• **What you are asked to do**
The line containing "## 🧠 Reflection" marks the end: quote every line from the start of the records below through it, word for word.

[Collected data]

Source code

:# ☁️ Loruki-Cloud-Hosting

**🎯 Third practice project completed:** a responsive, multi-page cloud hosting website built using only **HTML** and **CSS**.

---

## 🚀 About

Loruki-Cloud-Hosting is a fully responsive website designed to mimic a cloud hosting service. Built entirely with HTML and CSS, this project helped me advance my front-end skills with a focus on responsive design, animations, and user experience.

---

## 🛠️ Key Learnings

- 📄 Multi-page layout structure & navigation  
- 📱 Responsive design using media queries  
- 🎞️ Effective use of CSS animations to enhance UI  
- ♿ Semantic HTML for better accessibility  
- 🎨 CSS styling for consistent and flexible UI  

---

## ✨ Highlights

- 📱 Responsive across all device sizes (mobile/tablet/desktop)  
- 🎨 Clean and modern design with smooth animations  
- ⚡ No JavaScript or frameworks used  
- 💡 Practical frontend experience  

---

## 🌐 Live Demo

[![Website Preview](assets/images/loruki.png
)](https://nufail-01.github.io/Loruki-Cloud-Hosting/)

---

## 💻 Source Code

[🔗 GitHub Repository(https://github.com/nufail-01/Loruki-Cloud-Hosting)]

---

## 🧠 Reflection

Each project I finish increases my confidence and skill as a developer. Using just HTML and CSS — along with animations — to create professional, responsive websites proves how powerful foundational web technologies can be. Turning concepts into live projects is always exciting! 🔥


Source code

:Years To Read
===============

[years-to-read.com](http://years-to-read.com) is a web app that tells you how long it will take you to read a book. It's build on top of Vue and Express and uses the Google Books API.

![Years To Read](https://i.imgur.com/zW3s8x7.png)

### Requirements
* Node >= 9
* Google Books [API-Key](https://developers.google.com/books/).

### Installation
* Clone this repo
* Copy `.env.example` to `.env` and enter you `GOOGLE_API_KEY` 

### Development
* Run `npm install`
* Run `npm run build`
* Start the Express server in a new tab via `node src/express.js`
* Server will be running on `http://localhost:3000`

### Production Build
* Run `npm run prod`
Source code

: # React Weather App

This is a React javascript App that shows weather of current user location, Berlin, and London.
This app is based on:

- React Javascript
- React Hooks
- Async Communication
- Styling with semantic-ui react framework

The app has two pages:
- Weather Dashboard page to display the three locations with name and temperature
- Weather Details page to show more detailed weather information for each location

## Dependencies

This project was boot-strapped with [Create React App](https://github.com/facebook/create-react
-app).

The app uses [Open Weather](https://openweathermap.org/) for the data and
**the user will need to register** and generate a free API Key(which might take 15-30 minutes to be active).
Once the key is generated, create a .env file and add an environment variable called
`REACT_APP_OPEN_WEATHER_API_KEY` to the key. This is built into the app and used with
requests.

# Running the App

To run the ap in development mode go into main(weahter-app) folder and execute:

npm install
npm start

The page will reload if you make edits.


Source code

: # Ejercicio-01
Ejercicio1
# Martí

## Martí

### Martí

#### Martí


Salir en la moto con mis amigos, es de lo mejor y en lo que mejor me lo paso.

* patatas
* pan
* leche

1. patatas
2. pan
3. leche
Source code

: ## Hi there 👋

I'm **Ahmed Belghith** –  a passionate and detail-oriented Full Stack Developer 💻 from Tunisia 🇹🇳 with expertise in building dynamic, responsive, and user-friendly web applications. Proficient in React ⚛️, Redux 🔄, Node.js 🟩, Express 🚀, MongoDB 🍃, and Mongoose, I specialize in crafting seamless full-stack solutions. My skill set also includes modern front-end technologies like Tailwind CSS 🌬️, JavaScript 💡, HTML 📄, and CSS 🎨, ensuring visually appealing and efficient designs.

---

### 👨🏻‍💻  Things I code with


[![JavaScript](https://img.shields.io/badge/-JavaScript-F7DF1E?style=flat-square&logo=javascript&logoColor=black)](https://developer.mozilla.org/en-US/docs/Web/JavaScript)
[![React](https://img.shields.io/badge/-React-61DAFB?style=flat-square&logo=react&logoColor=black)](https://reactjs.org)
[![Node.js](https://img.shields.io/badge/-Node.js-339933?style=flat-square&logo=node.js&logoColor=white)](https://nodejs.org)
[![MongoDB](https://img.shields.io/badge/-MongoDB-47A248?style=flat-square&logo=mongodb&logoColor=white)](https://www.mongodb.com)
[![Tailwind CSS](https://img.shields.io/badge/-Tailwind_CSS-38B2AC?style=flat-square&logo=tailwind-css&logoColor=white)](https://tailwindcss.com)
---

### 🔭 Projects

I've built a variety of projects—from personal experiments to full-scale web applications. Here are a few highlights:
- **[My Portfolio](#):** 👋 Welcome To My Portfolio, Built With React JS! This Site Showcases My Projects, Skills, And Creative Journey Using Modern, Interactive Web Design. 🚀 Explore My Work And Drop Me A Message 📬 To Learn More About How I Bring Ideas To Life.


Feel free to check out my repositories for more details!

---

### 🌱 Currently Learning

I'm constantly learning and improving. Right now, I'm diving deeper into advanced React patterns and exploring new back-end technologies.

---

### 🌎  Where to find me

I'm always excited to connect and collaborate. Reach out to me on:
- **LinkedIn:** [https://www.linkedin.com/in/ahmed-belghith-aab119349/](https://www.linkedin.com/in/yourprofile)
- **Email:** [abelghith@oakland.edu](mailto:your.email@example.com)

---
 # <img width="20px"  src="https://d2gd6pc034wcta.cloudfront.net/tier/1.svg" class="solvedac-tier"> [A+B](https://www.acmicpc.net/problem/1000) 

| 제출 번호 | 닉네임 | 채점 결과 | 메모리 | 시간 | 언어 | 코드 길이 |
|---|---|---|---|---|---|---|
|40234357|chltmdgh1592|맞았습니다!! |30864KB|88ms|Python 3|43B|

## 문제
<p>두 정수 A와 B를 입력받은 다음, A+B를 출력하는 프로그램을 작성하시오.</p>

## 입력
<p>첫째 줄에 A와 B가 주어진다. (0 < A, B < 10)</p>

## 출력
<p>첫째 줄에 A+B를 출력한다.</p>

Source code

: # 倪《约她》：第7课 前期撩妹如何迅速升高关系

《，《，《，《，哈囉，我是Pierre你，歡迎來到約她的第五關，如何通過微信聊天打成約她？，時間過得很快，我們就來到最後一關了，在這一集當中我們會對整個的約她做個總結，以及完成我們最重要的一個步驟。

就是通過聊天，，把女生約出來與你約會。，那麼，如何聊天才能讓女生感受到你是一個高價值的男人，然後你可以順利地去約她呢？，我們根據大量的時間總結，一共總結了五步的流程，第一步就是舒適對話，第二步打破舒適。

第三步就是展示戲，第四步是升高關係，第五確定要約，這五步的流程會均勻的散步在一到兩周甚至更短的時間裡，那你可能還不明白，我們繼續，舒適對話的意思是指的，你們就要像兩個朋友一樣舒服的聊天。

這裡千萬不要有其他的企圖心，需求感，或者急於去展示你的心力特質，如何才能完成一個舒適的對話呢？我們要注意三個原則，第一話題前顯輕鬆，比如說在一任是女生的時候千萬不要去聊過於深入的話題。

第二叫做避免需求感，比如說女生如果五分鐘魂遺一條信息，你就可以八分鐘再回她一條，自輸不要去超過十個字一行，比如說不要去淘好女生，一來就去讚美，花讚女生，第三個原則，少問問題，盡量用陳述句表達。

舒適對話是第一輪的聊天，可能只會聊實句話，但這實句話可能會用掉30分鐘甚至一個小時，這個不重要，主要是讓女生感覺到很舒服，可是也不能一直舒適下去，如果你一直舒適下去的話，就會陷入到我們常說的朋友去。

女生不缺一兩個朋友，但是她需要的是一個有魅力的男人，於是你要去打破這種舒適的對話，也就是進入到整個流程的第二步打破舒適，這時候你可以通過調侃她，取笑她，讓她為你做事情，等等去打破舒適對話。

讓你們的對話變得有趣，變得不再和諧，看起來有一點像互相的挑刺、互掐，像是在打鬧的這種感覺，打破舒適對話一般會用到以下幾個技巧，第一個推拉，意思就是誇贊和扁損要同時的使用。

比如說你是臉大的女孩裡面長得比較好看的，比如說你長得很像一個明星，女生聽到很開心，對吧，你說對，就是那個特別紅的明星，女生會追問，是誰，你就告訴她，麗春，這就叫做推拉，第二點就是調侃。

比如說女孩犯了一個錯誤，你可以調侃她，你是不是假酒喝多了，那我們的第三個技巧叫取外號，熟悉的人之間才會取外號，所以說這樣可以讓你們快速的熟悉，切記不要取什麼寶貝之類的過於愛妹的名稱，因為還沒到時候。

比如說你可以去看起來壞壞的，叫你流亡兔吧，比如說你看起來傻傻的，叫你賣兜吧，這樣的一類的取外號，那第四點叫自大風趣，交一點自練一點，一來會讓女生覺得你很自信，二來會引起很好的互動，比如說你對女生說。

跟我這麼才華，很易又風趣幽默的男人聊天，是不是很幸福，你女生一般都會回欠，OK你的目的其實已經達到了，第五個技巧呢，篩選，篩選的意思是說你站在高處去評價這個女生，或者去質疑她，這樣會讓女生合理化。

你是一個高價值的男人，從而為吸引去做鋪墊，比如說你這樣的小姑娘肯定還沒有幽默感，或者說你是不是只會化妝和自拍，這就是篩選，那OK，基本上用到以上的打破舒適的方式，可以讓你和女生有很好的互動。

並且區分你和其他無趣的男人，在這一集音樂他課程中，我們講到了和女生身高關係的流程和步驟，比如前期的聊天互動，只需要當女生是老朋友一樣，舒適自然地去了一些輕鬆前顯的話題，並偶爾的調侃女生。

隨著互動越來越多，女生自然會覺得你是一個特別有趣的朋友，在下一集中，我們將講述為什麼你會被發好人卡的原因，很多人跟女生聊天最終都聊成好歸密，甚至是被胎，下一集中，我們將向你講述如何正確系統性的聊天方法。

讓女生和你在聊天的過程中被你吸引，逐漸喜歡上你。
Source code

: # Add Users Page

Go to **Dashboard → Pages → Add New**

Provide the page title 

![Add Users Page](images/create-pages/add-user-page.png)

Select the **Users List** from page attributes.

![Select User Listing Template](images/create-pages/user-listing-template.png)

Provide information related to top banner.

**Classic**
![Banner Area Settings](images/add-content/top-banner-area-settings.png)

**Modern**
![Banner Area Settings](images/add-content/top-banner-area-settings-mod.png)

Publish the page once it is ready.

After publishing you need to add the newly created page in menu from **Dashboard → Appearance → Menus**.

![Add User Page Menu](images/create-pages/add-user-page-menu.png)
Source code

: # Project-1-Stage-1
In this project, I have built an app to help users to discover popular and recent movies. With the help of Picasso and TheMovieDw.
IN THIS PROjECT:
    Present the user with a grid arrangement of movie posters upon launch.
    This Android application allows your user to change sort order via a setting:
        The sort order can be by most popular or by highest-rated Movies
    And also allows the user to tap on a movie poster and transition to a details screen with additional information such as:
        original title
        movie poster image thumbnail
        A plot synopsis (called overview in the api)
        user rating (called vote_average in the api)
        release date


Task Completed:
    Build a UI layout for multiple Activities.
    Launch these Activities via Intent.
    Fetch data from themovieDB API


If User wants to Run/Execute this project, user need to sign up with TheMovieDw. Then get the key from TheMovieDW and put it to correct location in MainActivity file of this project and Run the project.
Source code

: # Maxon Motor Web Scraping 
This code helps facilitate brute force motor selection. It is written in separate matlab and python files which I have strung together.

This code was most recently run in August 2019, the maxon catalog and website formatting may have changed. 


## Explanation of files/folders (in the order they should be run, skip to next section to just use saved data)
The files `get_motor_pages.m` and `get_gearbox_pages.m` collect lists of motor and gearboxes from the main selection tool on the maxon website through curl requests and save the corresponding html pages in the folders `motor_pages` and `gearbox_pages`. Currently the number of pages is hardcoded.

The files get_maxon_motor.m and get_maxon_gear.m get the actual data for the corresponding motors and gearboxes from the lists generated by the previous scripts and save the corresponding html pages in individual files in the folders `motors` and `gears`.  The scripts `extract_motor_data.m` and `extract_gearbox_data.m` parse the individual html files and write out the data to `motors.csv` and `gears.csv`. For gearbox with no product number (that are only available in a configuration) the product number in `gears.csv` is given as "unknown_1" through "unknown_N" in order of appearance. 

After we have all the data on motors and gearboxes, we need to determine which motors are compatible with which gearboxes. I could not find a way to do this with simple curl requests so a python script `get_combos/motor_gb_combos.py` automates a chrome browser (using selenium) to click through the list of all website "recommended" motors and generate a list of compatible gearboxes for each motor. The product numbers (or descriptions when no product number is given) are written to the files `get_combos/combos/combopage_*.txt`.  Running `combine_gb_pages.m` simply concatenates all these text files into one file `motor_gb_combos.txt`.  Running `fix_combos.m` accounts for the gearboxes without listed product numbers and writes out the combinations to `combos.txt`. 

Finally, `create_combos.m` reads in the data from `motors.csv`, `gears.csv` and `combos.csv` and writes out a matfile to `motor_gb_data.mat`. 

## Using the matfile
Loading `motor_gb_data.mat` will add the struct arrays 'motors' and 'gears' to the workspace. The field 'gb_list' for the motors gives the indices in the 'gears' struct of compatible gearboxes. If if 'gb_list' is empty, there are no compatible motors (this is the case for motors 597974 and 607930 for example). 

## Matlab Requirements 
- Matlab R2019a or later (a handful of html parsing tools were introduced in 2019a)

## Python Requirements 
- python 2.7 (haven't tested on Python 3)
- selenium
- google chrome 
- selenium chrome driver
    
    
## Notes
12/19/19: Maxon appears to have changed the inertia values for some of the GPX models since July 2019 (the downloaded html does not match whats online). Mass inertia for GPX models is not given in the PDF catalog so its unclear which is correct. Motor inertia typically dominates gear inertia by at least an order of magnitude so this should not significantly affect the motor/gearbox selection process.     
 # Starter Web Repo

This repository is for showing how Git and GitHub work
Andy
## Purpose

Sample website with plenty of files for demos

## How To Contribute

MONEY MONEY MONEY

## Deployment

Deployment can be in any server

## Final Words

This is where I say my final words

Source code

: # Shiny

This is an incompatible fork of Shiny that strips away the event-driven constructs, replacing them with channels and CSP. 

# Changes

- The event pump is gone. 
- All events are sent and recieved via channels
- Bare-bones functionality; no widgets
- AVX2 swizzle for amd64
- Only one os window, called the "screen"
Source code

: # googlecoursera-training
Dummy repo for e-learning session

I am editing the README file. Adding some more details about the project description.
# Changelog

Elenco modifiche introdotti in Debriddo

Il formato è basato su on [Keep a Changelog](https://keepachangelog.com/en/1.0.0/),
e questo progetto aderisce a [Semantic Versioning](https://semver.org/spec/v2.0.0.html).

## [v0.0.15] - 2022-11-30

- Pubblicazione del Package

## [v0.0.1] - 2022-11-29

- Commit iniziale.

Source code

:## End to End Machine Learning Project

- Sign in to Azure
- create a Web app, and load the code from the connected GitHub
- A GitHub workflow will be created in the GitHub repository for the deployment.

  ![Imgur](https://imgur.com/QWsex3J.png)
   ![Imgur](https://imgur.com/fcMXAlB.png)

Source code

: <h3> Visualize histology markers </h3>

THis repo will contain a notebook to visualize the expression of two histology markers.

• **Solution for this problem**
Source code

:# ☁️ Loruki-Cloud-Hosting

**🎯 Third practice project completed:** a responsive, multi-page cloud hosting website built using only **HTML** and **CSS**.

---

## 🚀 About

Loruki-Cloud-Hosting is a fully responsive website designed to mimic a cloud hosting service. Built entirely with HTML and CSS, this project helped me advance my front-end skills with a focus on responsive design, animations, and user experience.

---

## 🛠️ Key Learnings

- 📄 Multi-page layout structure & navigation  
- 📱 Responsive design using media queries  
- 🎞️ Effective use of CSS animations to enhance UI  
- ♿ Semantic HTML for better accessibility  
- 🎨 CSS styling for consistent and flexible UI  

---

## ✨ Highlights

- 📱 Responsive across all device sizes (mobile/tablet/desktop)  
- 🎨 Clean and modern design with smooth animations  
- ⚡ No JavaScript or frameworks used  
- 💡 Practical frontend experience  

---

## 🌐 Live Demo

[![Website Preview](assets/images/loruki.png
)](https://nufail-01.github.io/Loruki-Cloud-Hosting/)

---

## 💻 Source Code

[🔗 GitHub Repository(https://github.com/nufail-01/Loruki-Cloud-Hosting)]

---

## 🧠 Reflection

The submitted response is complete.